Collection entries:
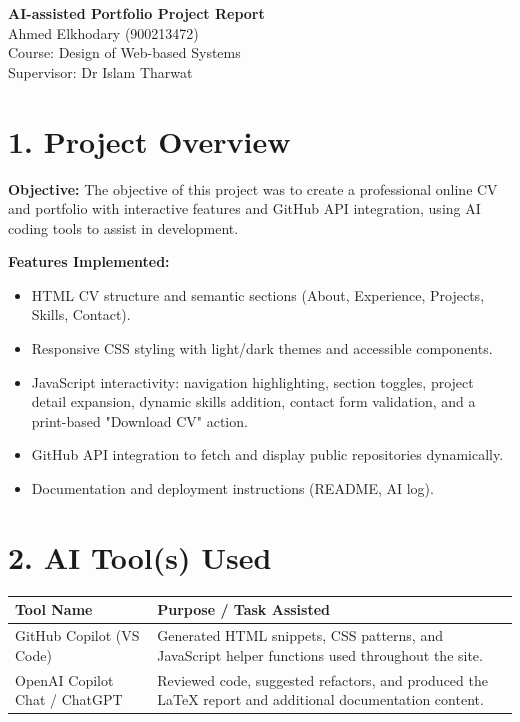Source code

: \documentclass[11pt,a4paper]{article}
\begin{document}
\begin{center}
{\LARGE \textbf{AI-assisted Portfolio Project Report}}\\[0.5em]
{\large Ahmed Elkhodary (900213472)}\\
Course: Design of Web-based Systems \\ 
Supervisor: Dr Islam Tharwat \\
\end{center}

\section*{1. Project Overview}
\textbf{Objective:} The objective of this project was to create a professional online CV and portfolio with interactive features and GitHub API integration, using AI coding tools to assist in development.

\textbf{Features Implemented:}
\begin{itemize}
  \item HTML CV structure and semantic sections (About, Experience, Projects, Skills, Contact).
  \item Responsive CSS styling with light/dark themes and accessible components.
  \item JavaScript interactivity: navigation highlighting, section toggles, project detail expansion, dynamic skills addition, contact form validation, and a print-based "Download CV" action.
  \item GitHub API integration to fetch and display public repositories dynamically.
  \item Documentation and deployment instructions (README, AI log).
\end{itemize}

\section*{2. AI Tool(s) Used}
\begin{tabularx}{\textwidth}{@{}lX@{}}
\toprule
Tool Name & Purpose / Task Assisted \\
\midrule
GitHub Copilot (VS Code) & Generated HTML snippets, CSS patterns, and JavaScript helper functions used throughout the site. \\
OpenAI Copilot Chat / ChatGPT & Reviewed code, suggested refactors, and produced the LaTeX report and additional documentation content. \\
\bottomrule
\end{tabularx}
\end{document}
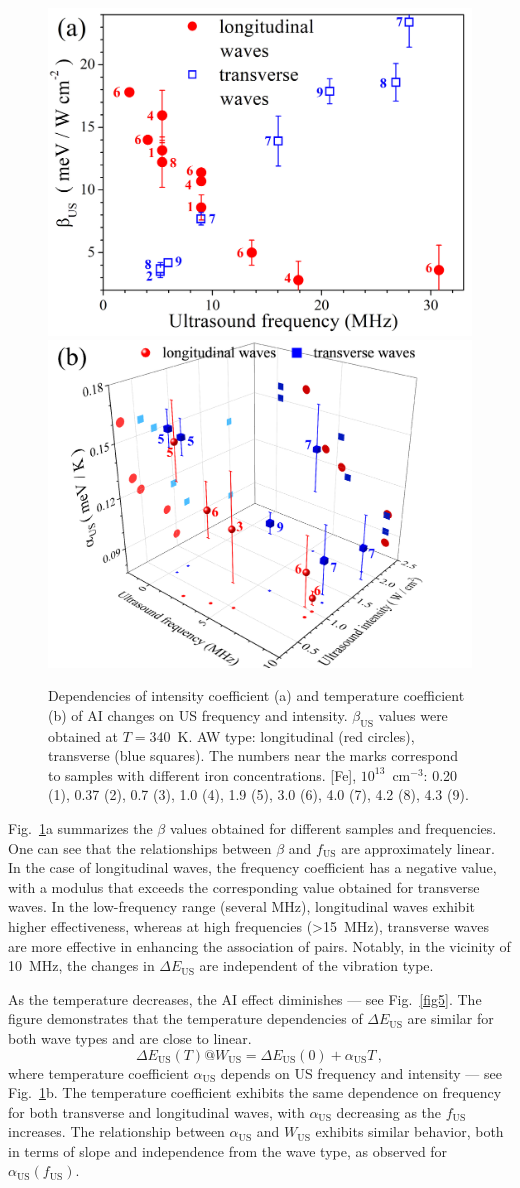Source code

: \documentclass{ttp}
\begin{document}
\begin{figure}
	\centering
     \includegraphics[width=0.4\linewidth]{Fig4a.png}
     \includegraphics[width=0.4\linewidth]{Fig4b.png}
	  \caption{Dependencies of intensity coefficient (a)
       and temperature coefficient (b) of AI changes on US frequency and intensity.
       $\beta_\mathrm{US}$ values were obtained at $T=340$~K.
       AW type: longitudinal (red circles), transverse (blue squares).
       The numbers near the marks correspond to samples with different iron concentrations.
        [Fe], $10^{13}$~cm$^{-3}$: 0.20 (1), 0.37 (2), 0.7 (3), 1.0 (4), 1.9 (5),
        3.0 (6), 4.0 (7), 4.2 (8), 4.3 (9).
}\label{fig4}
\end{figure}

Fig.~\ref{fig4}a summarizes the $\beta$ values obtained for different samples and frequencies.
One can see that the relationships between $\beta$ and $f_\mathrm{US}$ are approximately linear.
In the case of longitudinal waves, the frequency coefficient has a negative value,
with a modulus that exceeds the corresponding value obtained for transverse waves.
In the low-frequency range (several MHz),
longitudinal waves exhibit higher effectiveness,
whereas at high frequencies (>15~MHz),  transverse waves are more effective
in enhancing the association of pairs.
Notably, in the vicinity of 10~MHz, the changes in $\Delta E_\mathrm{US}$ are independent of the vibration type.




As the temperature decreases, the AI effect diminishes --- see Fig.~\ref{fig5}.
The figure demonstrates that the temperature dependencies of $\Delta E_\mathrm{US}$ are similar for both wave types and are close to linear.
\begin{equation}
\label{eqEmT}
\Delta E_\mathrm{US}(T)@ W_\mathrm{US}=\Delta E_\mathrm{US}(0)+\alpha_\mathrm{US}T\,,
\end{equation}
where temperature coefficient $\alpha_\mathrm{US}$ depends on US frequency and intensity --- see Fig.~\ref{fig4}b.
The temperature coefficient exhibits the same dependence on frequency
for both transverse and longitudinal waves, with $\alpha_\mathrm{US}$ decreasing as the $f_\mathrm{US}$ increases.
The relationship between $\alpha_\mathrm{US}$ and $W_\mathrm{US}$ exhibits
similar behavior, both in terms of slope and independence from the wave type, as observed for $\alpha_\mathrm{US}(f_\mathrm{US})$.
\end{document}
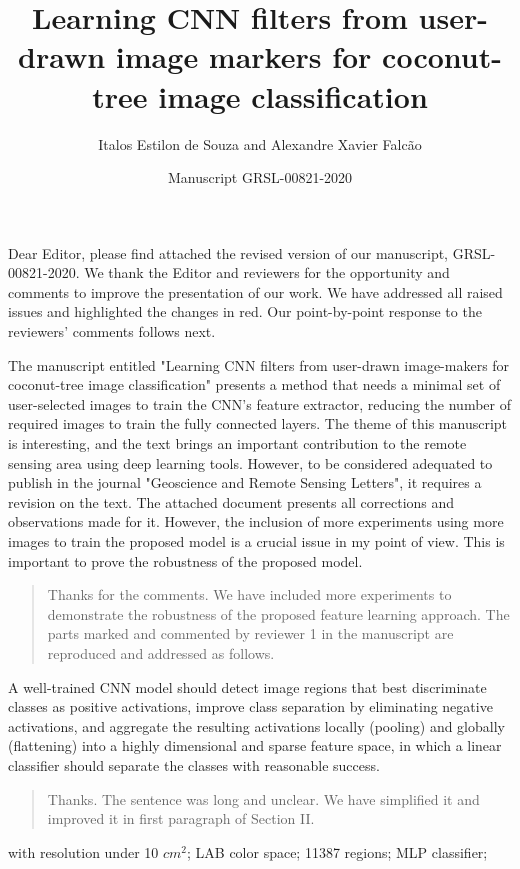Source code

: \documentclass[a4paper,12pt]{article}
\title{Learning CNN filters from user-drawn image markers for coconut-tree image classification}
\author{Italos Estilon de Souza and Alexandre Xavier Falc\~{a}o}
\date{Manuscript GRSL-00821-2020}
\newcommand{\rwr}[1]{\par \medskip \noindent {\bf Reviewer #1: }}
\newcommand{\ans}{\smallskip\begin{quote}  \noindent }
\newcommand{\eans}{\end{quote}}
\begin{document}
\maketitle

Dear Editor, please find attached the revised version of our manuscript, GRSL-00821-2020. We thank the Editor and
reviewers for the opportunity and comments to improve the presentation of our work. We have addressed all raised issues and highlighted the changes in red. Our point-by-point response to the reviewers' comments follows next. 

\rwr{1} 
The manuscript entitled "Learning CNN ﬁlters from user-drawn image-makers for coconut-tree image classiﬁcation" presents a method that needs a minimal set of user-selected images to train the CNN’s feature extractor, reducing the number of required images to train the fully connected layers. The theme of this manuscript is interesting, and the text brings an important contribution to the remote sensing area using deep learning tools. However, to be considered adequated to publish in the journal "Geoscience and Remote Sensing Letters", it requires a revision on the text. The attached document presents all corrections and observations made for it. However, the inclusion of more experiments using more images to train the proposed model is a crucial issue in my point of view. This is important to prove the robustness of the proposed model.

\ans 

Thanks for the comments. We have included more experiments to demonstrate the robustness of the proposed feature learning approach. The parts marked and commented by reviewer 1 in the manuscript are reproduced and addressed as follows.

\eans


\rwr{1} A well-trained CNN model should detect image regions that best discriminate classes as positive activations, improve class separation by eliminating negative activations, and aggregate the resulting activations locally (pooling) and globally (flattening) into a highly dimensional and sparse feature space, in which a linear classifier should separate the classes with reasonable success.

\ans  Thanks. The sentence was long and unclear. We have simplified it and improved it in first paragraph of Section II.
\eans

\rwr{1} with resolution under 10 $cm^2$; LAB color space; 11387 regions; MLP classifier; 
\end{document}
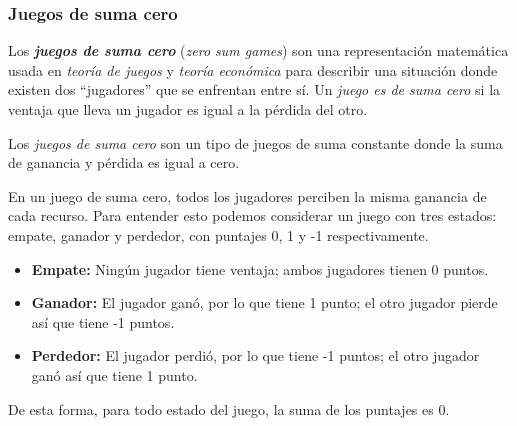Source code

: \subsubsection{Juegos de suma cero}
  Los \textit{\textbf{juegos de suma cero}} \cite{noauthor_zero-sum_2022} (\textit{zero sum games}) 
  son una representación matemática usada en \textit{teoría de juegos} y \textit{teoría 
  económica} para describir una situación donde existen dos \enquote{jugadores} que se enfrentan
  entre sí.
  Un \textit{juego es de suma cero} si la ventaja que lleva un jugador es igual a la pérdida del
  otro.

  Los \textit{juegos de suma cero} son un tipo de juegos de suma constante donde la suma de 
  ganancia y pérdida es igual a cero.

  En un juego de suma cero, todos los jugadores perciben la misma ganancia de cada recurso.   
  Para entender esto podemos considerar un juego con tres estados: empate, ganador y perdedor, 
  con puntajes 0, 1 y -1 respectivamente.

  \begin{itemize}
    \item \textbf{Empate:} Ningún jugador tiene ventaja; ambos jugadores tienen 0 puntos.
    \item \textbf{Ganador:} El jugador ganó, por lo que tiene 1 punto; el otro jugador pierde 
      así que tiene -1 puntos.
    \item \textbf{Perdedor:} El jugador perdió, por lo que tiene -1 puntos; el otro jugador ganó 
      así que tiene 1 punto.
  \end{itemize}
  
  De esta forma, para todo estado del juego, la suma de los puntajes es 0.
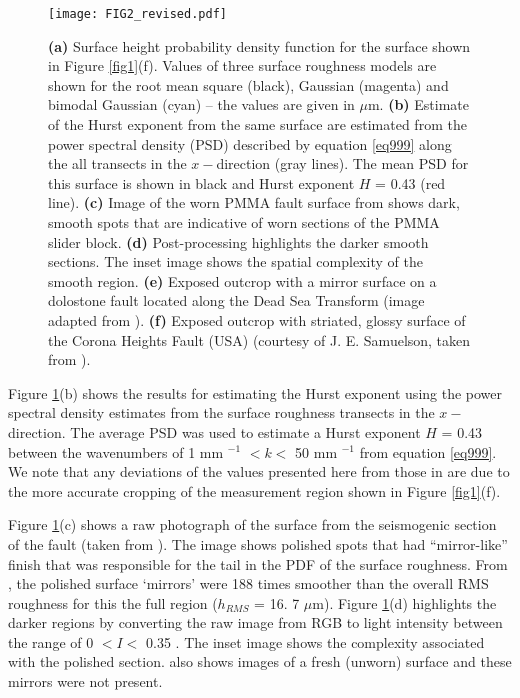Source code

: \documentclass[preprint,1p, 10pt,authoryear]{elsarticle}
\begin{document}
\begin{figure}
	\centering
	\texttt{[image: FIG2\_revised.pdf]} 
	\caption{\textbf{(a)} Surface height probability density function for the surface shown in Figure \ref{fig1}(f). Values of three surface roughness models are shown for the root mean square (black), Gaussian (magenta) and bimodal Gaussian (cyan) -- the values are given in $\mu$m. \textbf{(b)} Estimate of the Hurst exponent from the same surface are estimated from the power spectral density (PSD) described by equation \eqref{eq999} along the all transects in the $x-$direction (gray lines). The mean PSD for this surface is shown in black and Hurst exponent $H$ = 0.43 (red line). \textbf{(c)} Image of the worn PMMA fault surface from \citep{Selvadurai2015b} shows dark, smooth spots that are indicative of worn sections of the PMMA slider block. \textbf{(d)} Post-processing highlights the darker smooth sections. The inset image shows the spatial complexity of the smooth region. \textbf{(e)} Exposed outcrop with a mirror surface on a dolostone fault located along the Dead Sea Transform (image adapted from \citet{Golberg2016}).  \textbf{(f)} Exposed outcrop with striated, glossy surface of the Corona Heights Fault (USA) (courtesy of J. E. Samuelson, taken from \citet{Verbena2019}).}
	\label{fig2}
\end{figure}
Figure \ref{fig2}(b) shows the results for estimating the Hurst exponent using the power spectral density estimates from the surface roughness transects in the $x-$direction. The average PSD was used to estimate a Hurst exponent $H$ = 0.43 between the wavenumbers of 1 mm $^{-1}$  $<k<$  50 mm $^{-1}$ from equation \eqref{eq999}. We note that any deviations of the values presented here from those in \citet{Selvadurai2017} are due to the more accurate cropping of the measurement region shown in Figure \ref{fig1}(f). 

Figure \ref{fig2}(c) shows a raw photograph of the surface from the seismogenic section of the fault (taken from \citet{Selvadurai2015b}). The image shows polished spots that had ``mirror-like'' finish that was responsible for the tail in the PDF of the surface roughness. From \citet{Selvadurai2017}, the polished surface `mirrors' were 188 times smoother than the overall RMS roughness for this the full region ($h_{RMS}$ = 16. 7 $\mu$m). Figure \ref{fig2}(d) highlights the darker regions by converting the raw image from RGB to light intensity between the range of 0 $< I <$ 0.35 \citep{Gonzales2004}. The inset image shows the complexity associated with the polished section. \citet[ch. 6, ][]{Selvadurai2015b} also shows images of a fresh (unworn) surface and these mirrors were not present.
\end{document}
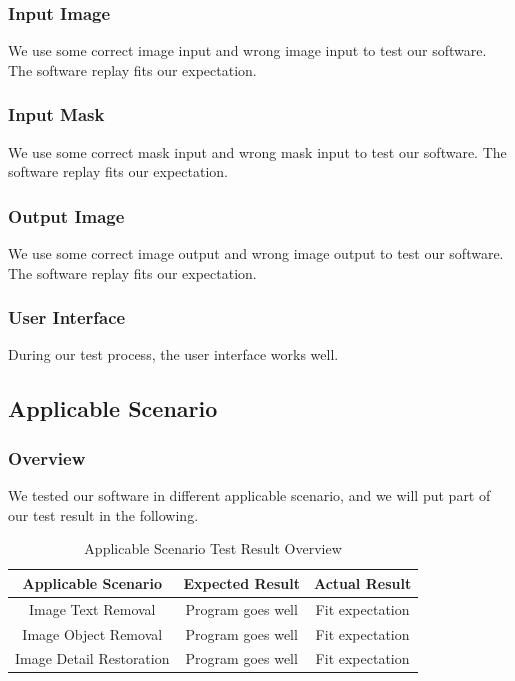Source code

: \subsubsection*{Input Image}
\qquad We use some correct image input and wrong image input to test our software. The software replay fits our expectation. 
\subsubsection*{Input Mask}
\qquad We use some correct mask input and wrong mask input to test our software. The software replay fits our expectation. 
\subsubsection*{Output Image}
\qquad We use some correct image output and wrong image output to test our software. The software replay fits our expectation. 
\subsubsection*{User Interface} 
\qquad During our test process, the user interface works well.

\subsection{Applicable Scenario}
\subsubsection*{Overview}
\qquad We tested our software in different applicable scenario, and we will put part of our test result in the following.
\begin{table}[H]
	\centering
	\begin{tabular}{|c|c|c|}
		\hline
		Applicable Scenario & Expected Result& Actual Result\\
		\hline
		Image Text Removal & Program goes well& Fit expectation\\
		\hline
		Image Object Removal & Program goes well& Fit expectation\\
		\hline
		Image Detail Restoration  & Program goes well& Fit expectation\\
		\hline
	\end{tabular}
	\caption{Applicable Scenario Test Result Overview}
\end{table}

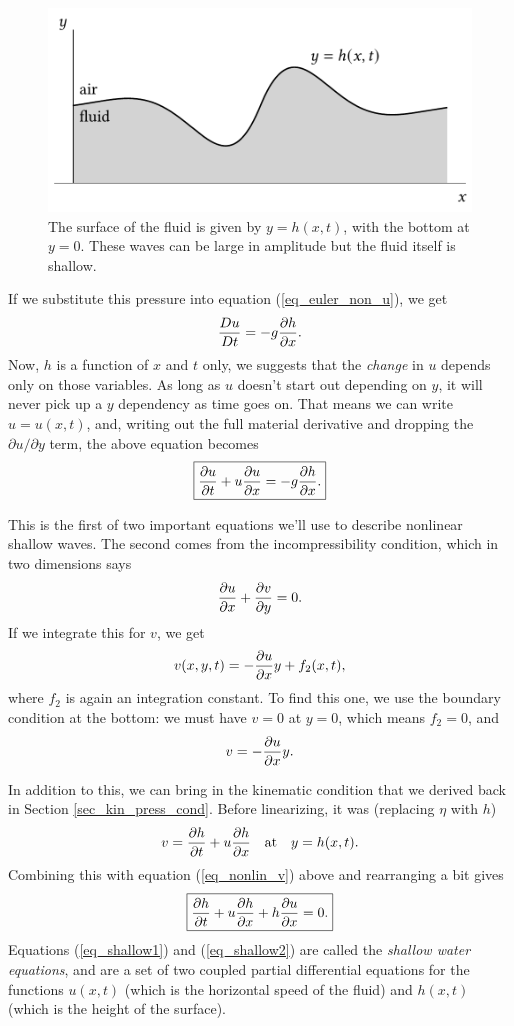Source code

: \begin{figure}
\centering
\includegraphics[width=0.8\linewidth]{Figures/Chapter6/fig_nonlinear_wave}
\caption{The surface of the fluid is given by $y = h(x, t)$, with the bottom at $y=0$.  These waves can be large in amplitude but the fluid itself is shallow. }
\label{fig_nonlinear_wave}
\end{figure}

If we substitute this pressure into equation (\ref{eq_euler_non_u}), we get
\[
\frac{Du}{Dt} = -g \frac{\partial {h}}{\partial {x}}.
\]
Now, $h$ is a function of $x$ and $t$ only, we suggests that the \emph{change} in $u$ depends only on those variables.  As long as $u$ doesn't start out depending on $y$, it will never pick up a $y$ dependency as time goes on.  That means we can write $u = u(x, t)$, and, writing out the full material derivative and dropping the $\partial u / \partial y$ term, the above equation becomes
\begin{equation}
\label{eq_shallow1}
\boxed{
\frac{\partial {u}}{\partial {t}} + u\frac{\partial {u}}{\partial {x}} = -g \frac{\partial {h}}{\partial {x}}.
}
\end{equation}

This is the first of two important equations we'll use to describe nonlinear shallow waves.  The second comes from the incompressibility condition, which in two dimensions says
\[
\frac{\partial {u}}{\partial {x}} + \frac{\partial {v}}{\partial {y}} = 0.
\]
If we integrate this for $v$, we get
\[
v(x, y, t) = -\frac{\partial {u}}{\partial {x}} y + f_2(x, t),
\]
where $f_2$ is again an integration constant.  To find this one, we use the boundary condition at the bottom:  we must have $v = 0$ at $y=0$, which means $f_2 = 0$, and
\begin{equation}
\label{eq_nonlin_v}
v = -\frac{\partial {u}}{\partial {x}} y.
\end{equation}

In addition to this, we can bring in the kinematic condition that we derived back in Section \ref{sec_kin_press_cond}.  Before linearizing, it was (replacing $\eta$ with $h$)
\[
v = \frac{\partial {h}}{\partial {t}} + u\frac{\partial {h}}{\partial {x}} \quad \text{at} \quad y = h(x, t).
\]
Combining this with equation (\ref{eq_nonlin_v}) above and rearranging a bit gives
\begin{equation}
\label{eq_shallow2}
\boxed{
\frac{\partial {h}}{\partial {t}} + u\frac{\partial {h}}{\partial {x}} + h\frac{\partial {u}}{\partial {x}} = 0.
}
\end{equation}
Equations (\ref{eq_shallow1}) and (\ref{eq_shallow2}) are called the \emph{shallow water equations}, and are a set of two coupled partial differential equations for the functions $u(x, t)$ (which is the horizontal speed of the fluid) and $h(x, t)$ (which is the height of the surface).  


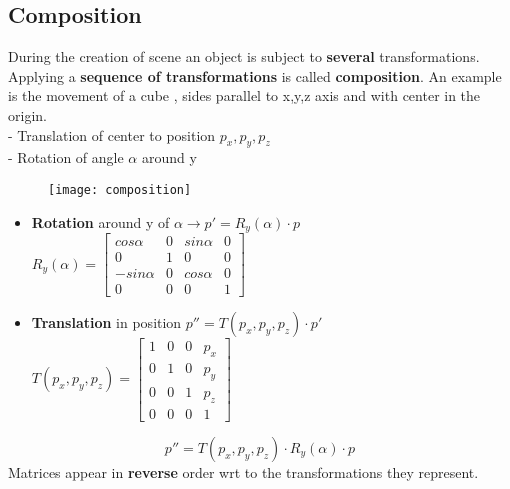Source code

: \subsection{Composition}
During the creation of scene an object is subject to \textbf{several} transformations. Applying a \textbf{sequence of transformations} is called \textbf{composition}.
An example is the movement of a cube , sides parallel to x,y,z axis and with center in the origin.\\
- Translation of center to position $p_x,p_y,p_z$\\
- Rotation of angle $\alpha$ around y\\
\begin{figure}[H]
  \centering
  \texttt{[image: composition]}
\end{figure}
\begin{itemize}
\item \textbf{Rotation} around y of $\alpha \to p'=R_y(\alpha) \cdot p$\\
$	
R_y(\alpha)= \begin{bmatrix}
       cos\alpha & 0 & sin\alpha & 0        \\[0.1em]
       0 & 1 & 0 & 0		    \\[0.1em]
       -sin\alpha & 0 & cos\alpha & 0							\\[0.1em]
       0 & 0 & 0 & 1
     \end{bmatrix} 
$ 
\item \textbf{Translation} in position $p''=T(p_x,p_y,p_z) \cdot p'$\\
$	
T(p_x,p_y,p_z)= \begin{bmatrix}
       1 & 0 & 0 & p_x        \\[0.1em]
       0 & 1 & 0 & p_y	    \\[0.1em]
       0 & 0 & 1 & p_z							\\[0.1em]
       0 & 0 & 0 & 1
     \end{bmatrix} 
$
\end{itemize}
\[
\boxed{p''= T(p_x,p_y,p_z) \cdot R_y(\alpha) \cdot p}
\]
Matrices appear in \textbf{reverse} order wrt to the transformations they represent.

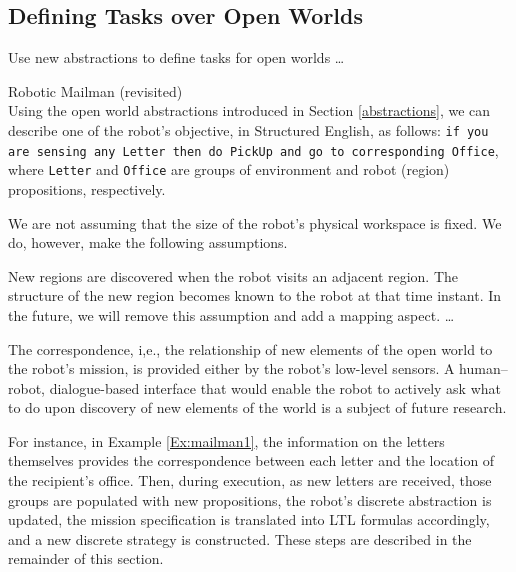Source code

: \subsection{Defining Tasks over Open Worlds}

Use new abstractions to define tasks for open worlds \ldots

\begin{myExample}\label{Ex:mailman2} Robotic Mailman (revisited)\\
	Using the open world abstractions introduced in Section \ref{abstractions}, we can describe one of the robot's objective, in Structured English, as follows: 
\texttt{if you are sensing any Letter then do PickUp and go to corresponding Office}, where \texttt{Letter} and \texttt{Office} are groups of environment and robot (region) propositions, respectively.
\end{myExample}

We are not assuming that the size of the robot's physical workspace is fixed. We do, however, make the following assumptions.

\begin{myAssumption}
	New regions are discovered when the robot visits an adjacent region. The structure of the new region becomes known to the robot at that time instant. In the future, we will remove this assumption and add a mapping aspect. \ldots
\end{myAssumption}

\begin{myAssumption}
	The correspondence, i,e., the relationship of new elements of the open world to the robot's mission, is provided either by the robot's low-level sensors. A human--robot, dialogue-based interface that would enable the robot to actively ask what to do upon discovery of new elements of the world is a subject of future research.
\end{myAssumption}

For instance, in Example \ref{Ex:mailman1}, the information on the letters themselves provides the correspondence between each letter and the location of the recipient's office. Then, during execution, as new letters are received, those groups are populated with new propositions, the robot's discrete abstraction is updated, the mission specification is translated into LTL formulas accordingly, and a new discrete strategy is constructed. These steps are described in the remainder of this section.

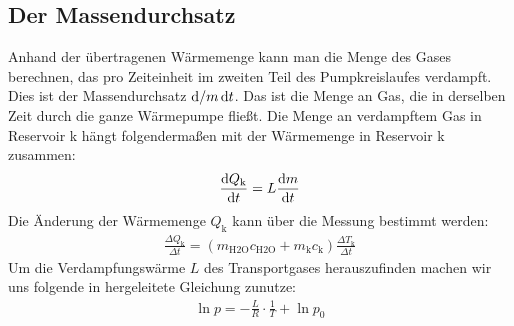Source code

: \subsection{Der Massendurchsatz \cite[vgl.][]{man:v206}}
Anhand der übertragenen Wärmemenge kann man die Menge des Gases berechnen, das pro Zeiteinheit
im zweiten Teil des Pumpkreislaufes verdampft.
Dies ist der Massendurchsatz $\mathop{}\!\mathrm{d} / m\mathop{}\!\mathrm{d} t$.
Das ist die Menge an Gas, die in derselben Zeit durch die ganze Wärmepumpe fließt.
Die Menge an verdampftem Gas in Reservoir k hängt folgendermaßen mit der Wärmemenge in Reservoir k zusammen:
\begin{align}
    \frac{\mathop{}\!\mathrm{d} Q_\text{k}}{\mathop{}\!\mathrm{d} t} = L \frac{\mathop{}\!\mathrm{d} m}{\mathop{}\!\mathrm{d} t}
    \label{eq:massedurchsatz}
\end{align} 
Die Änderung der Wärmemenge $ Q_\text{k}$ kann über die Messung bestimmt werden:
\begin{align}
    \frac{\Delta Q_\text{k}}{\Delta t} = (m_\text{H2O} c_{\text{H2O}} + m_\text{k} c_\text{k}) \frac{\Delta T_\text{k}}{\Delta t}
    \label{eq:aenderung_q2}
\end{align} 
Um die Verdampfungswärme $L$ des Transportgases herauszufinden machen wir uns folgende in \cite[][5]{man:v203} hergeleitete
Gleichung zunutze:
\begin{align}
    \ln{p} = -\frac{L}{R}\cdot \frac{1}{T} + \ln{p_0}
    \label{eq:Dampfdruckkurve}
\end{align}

Try it: The answer is the lines above from the one with "position $p''=T(p_x,p_y,p_z) \cdot p'$\\" to the one with "Robotic Mailman (revisited)\\", set down exactly, with no pictures.

Answer box:
\item \textbf{Translation} in position $p''=T(p_x,p_y,p_z) \cdot p'$\\
$	
T(p_x,p_y,p_z)= \begin{bmatrix}
       1 & 0 & 0 & p_x        \\[0.1em]
       0 & 1 & 0 & p_y	    \\[0.1em]
       0 & 0 & 1 & p_z							\\[0.1em]
       0 & 0 & 0 & 1
     \end{bmatrix} 
$
\end{itemize}
\[
\boxed{p''= T(p_x,p_y,p_z) \cdot R_y(\alpha) \cdot p}
\]
Matrices appear in \textbf{reverse} order wrt to the transformations they represent.

Source code

: \subsection{Defining Tasks over Open Worlds}

Use new abstractions to define tasks for open worlds \ldots

\begin{myExample}\label{Ex:mailman2} Robotic Mailman (revisited)\\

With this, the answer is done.